Light or delivery services truck drivers operate vans and trucks weighing less than 26,000 pounds GVW. They pick up or deliver merchandise and packages within a specific area. This may include short “turnarounds” to deliver a shipment to a nearby city, pick up another loaded truck or van, and drive it back to their home base the same day. These services may require use of electronic delivery tracking systems to track the whereabouts of the merchandise or packages. Light or delivery services truck drivers usually load or unload the merchandise at the customer’s place of business. They may have helpers if there are many deliveries to make during the day, or if the load requires heavy moving. Typically, before the driver arrives for work, material handlers load the trucks and arrange items for ease of delivery. Customers must sign receipts for goods and pay drivers the balance due on the merchandise if there is a cash-on-delivery arrangement. At the end of the day drivers turn in receipts, payments, records of deliveries made, and any reports on mechanical problems with their trucks.

Some local truck drivers have sales and customer service responsibilities. The primary responsibility of driver/sales workers, or route drivers, is to deliver and sell their firm’s products over established routes or within an established territory. They sell goods such as food products, including restaurant takeout items, or pick up and deliver items such as laundry. Their response to customer complaints and requests can make the difference between a large order and a lost customer. Route drivers may also take orders and collect payments.

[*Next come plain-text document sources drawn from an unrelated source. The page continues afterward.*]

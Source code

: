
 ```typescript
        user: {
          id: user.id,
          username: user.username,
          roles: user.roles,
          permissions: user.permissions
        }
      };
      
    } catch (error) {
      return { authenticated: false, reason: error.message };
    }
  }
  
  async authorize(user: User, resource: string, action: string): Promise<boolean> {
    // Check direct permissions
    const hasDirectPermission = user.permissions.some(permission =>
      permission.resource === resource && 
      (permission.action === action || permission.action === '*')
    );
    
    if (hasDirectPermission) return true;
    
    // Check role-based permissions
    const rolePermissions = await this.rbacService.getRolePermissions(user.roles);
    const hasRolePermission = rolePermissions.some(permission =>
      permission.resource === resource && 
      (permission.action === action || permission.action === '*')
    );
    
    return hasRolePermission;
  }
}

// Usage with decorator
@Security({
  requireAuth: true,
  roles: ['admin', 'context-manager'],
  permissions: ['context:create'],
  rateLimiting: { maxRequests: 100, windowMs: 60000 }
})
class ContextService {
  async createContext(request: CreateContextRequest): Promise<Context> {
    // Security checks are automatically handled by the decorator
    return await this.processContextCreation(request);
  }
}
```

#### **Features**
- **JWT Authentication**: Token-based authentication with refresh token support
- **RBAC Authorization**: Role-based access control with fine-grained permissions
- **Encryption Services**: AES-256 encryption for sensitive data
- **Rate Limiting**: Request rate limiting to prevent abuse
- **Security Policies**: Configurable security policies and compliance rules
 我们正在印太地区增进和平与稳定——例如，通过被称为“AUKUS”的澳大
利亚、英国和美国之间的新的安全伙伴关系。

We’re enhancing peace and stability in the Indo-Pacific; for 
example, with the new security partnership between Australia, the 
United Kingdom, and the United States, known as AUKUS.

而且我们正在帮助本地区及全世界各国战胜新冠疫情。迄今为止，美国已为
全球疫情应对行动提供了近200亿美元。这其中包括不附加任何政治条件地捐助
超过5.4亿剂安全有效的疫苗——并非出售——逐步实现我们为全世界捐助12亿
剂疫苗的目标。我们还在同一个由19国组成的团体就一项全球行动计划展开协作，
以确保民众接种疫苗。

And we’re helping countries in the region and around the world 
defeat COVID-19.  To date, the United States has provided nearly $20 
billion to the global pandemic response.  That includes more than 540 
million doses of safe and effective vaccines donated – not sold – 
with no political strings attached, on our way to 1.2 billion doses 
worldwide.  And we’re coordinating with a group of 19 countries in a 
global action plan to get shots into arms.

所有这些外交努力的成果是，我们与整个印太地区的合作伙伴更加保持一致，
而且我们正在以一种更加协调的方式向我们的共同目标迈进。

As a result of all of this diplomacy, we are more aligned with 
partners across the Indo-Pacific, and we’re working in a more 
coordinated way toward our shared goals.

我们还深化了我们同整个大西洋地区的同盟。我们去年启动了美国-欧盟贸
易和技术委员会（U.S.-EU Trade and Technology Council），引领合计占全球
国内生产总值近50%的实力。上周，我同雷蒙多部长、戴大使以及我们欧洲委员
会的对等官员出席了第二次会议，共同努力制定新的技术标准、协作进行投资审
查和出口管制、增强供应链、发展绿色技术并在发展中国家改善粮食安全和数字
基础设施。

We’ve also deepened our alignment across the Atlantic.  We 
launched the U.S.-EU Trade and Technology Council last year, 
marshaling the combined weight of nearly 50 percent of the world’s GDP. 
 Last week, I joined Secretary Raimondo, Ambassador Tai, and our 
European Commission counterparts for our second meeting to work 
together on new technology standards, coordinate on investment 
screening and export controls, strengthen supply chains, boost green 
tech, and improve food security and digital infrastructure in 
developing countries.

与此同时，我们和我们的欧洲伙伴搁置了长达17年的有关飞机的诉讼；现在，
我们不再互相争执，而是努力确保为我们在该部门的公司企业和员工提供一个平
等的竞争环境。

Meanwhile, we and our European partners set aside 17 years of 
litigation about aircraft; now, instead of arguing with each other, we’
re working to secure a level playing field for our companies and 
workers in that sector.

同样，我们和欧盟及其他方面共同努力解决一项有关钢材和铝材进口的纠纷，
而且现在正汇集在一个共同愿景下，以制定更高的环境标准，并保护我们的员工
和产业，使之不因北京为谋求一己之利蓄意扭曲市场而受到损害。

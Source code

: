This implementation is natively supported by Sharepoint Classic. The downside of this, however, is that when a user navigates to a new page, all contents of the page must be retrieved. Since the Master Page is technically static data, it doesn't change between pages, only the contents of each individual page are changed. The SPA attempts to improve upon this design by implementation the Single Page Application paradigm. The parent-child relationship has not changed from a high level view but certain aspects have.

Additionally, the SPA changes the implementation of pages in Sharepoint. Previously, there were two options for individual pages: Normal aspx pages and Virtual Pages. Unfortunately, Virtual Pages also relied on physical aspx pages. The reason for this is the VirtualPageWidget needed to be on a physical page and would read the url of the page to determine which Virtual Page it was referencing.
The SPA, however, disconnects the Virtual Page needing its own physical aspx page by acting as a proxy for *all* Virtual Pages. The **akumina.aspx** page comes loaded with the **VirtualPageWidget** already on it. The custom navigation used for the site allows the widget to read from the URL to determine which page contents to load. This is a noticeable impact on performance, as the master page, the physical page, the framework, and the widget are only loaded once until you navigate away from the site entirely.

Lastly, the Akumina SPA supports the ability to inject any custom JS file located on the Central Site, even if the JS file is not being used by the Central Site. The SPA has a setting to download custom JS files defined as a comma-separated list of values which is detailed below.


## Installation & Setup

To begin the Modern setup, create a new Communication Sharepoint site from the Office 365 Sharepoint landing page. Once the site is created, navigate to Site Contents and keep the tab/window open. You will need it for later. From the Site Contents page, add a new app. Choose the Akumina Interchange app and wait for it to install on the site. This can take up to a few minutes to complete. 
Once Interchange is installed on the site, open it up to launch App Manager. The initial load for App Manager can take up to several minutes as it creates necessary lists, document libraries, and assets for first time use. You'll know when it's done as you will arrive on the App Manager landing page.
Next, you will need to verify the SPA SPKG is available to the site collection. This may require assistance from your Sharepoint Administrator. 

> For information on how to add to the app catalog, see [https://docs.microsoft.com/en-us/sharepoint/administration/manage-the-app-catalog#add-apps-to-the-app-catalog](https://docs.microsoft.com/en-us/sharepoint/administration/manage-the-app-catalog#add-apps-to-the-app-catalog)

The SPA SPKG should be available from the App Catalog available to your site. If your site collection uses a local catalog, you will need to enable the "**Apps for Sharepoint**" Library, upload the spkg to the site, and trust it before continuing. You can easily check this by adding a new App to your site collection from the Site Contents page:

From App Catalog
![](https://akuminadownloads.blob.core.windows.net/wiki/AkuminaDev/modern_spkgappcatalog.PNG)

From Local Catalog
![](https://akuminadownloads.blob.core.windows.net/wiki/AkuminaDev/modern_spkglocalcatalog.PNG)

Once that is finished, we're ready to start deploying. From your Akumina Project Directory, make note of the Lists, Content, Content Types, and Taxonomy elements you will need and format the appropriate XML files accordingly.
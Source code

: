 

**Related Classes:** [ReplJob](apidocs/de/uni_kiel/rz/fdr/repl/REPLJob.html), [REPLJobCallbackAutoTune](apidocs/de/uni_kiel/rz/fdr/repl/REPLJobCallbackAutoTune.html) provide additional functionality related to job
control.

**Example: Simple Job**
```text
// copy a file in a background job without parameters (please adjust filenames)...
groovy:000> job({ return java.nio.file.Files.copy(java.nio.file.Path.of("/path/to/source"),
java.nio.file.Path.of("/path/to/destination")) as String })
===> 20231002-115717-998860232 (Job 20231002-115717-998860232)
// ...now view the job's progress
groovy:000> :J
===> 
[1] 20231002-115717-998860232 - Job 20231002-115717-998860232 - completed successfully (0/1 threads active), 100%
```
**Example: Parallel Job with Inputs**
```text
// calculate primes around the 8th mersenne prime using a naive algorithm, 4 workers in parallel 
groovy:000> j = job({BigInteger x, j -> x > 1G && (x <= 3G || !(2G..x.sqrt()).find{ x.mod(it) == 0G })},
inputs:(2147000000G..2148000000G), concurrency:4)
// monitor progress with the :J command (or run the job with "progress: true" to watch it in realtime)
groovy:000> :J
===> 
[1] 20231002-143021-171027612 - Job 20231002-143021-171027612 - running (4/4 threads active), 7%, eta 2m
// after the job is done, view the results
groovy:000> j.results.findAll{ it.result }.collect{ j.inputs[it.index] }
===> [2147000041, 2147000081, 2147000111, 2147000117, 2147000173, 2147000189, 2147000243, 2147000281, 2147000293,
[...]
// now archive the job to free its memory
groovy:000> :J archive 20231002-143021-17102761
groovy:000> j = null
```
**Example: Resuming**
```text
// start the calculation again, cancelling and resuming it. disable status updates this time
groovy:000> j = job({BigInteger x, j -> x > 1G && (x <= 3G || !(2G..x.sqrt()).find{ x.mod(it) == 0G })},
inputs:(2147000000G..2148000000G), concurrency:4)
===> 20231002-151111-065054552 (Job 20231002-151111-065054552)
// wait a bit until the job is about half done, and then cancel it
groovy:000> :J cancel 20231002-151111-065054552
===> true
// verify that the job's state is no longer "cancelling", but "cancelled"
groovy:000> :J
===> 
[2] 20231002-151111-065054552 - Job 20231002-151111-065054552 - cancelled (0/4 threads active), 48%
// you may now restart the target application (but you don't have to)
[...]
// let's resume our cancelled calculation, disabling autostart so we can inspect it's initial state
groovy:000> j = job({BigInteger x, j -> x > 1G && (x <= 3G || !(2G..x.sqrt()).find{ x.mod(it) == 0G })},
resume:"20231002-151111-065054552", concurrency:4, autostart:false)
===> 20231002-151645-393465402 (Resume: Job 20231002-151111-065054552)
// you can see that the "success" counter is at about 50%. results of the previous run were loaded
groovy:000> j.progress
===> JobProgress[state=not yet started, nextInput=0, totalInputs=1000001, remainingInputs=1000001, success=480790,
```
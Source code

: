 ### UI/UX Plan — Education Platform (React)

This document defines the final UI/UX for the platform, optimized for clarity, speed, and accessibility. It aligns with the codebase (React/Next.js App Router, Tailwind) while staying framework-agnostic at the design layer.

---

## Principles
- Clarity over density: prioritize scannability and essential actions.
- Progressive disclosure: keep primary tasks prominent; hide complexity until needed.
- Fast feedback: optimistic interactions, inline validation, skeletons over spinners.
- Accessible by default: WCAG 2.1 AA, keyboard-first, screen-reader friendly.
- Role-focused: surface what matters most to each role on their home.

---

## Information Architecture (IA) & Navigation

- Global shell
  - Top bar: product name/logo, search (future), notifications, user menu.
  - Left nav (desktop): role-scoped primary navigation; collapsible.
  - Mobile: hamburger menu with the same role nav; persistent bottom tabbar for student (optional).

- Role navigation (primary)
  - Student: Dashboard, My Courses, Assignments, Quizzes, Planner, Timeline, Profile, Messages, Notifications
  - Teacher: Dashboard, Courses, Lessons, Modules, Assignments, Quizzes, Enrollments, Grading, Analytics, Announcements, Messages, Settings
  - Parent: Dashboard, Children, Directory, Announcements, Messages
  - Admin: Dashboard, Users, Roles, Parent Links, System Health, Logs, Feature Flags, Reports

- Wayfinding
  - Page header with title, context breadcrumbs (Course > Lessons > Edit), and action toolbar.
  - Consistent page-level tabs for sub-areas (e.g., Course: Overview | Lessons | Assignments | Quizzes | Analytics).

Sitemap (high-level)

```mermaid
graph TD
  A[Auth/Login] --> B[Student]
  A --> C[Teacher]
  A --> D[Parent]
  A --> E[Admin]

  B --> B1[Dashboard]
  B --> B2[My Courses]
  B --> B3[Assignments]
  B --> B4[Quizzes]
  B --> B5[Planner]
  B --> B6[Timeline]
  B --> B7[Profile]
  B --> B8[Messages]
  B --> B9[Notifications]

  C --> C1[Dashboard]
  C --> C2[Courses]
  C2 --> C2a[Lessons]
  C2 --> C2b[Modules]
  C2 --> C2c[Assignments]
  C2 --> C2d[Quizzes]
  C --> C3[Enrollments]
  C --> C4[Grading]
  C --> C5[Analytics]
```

The duties of driver/sales workers vary according to their industry, the policies of their employer, and the emphasis placed on their sales responsibility. Most have wholesale routes that deliver to businesses and stores, rather than to homes. For example, wholesale bakery driver/sales workers deliver and arrange bread, cakes, rolls, and other baked goods on display racks in grocery stores. They estimate how many of each item to stock by paying close attention to what is selling. They may recommend changes in a store’s order or encourage the manager to stock new bakery products. Laundries that rent linens, towels, work clothes, and other items employ driver/sales workers to visit businesses regularly to replace soiled laundry. Their duties also may include soliciting new customers along their sales route.

After completing their route, driver/sales workers place orders for their next deliveries based on product sales and customer requests.

Truck Driver Working Conditions

Truck driving has become less physically demanding because most trucks now have more comfortable seats, better ventilation, and improved, ergonomically designed cabs. Although these changes make the work environment less taxing, driving for many hours at a stretch, loading and unloading cargo, and making many deliveries can be tiring. Local truck drivers, unlike long-distance drivers, usually return home in the evening. Some self-employed long-distance truck drivers who own and operate their trucks spend most of the year away from home.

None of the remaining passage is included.